According to the IDC, the amount of accumulated data in the digital universe will grow from 33 zettabytes (1 ZB= 1 trillion gigabytes) today to 175 ZB in 2025. So, what do we do with this ever-increasing pile of data? As marketers, how do we leverage it to our benefit? Questions such as that have led to the rise of marketing automation.

What is Marketing Automation? 

Simply put, marketing automation refers to the practice of utilizing software to automate repetitive marketing tasks. This is done for two primary reasons- to enhance marketing and sales teams’ efficiency and output, and deliver a personalized experience to the customers. 

Today, our machines can sift through billions and trillions of bits of data within seconds. Marketing automation platforms and technologies have an almost infinite ability to comprehend information and target customers with automated messages across email, web, and social media. 
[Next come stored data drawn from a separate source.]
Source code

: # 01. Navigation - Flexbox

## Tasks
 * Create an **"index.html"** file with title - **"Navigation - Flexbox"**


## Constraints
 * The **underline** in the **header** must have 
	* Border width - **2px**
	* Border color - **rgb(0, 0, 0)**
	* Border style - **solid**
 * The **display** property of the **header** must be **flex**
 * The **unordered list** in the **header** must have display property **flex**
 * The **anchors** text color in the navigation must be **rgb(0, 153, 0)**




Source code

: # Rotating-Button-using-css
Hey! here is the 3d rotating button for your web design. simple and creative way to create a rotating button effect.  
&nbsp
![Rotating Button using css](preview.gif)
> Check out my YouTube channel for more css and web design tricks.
What is Marketing Automation Used For? 

From email marketing and social media marketing to ad campaigns and push notifications; marketing automation is increasingly being used to automate and streamline everyday marketing processes. Other than that, marketing automation also tracks and analyzes customers’ online behavior and buying patterns. This can then be used to segment target audiences and then deliver personalized messaging. 

Benefits of Marketing Automation 

Personalized Customer Experience: By capturing the right data from your marketing channels that help you analyze your customer behavior, marketing automation aids you in delivering tailored content to each buyer at the right time. 

Enhanced Efficiency and Creativity:

Your team doesn’t have to focus on mundane tasks that are already scheduled to be executed by a marketing automation platform. They can direct all their attention to coming up with more creative marketing ideas which, in turn, boosts your team’s efficiency and delivers better output. 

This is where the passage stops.